--- Data extract Enclosed Below ---
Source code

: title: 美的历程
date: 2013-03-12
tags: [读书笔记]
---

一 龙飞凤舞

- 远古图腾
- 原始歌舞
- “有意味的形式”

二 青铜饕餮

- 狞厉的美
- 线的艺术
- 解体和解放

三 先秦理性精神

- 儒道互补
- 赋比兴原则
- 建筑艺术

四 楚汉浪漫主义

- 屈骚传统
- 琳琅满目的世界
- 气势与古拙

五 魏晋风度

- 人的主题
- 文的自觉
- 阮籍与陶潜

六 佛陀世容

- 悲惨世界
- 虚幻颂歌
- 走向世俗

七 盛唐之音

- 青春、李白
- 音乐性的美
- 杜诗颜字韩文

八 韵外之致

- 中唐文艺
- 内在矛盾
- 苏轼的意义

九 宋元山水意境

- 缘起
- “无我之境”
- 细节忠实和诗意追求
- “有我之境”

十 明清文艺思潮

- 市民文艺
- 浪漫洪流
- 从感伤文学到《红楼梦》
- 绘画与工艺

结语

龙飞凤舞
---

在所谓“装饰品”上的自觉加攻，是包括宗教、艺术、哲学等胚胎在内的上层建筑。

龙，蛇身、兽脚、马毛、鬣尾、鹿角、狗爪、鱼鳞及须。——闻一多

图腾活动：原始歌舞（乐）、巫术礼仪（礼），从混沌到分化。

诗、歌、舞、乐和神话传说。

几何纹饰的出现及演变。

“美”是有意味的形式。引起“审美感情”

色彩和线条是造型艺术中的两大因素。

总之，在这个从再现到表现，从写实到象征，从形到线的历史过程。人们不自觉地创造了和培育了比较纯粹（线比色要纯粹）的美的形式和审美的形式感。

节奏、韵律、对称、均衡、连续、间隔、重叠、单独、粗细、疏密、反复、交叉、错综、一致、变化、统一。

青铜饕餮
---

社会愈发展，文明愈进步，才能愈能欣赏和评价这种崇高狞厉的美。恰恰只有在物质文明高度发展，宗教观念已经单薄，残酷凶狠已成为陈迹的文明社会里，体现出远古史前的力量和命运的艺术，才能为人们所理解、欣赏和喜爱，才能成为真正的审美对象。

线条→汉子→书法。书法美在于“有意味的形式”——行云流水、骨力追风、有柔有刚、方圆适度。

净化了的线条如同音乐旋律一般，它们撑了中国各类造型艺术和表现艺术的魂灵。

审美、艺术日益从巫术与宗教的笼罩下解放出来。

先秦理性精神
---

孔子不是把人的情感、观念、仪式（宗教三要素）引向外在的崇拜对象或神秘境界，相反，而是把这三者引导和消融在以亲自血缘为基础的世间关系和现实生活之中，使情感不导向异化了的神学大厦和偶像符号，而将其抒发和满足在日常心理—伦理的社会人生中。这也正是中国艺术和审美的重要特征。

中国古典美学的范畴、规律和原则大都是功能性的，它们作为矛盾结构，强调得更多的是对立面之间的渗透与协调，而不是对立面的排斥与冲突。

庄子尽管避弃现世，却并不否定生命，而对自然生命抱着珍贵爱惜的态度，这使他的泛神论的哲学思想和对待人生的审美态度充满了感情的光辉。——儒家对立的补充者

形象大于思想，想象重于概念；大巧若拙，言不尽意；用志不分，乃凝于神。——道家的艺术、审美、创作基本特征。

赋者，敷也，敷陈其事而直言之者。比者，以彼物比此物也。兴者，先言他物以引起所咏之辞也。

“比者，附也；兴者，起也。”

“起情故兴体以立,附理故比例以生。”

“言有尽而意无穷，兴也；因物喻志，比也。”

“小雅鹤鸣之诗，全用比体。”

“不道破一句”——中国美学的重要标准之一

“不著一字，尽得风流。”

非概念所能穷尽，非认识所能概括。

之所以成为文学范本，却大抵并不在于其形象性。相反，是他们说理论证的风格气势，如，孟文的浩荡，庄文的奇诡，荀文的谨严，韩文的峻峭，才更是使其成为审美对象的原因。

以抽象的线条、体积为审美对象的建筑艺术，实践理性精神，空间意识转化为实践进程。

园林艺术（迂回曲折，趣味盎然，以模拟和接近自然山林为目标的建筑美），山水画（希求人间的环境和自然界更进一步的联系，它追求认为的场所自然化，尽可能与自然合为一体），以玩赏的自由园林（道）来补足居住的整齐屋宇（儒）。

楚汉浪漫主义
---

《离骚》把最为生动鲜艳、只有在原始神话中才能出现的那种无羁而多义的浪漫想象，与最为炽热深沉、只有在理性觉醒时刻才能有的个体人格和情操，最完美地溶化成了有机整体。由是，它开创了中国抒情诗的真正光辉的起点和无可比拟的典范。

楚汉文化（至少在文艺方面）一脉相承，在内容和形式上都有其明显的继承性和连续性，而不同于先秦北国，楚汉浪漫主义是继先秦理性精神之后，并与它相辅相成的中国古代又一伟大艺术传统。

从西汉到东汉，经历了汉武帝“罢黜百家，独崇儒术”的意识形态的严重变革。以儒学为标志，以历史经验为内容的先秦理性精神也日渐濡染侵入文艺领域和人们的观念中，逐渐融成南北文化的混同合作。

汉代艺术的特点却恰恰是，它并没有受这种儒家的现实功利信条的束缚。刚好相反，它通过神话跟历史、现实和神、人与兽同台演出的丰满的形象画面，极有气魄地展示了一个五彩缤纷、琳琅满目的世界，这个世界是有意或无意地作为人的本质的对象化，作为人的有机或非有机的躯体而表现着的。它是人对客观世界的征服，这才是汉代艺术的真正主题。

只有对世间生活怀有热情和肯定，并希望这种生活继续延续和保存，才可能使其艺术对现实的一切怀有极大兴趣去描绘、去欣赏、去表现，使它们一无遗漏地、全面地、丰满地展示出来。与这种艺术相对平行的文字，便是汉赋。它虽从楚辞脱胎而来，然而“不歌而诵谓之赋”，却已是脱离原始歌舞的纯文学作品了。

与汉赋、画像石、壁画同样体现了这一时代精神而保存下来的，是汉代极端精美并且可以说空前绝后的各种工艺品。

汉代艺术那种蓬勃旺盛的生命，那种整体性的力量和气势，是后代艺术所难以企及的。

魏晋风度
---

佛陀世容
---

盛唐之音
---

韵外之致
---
--- End of Enclosed Data extract ---
▶ Problem description: Exact copies of the lines from the start of the data up to the line holding "非概念所能穷尽，非认识所能概括。", both included, are all that is needed.

▶ Exercise output:
Source code

: title: 美的历程
date: 2013-03-12
tags: [读书笔记]
---

一 龙飞凤舞

- 远古图腾
- 原始歌舞
- “有意味的形式”

二 青铜饕餮

- 狞厉的美
- 线的艺术
- 解体和解放

三 先秦理性精神

- 儒道互补
- 赋比兴原则
- 建筑艺术

四 楚汉浪漫主义

- 屈骚传统
- 琳琅满目的世界
- 气势与古拙

五 魏晋风度

- 人的主题
- 文的自觉
- 阮籍与陶潜

六 佛陀世容

- 悲惨世界
- 虚幻颂歌
- 走向世俗

七 盛唐之音

- 青春、李白
- 音乐性的美
- 杜诗颜字韩文

八 韵外之致

- 中唐文艺
- 内在矛盾
- 苏轼的意义

九 宋元山水意境

- 缘起
- “无我之境”
- 细节忠实和诗意追求
- “有我之境”

十 明清文艺思潮

- 市民文艺
- 浪漫洪流
- 从感伤文学到《红楼梦》
- 绘画与工艺

结语

龙飞凤舞
---

在所谓“装饰品”上的自觉加攻，是包括宗教、艺术、哲学等胚胎在内的上层建筑。

龙，蛇身、兽脚、马毛、鬣尾、鹿角、狗爪、鱼鳞及须。——闻一多

图腾活动：原始歌舞（乐）、巫术礼仪（礼），从混沌到分化。

诗、歌、舞、乐和神话传说。

几何纹饰的出现及演变。

“美”是有意味的形式。引起“审美感情”

色彩和线条是造型艺术中的两大因素。

总之，在这个从再现到表现，从写实到象征，从形到线的历史过程。人们不自觉地创造了和培育了比较纯粹（线比色要纯粹）的美的形式和审美的形式感。

节奏、韵律、对称、均衡、连续、间隔、重叠、单独、粗细、疏密、反复、交叉、错综、一致、变化、统一。

青铜饕餮
---

社会愈发展，文明愈进步，才能愈能欣赏和评价这种崇高狞厉的美。恰恰只有在物质文明高度发展，宗教观念已经单薄，残酷凶狠已成为陈迹的文明社会里，体现出远古史前的力量和命运的艺术，才能为人们所理解、欣赏和喜爱，才能成为真正的审美对象。

线条→汉子→书法。书法美在于“有意味的形式”——行云流水、骨力追风、有柔有刚、方圆适度。

净化了的线条如同音乐旋律一般，它们撑了中国各类造型艺术和表现艺术的魂灵。

审美、艺术日益从巫术与宗教的笼罩下解放出来。

先秦理性精神
---

孔子不是把人的情感、观念、仪式（宗教三要素）引向外在的崇拜对象或神秘境界，相反，而是把这三者引导和消融在以亲自血缘为基础的世间关系和现实生活之中，使情感不导向异化了的神学大厦和偶像符号，而将其抒发和满足在日常心理—伦理的社会人生中。这也正是中国艺术和审美的重要特征。

中国古典美学的范畴、规律和原则大都是功能性的，它们作为矛盾结构，强调得更多的是对立面之间的渗透与协调，而不是对立面的排斥与冲突。

庄子尽管避弃现世，却并不否定生命，而对自然生命抱着珍贵爱惜的态度，这使他的泛神论的哲学思想和对待人生的审美态度充满了感情的光辉。——儒家对立的补充者

形象大于思想，想象重于概念；大巧若拙，言不尽意；用志不分，乃凝于神。——道家的艺术、审美、创作基本特征。

赋者，敷也，敷陈其事而直言之者。比者，以彼物比此物也。兴者，先言他物以引起所咏之辞也。

“比者，附也；兴者，起也。”

“起情故兴体以立,附理故比例以生。”

“言有尽而意无穷，兴也；因物喻志，比也。”

“小雅鹤鸣之诗，全用比体。”

“不道破一句”——中国美学的重要标准之一

“不著一字，尽得风流。”

非概念所能穷尽，非认识所能概括。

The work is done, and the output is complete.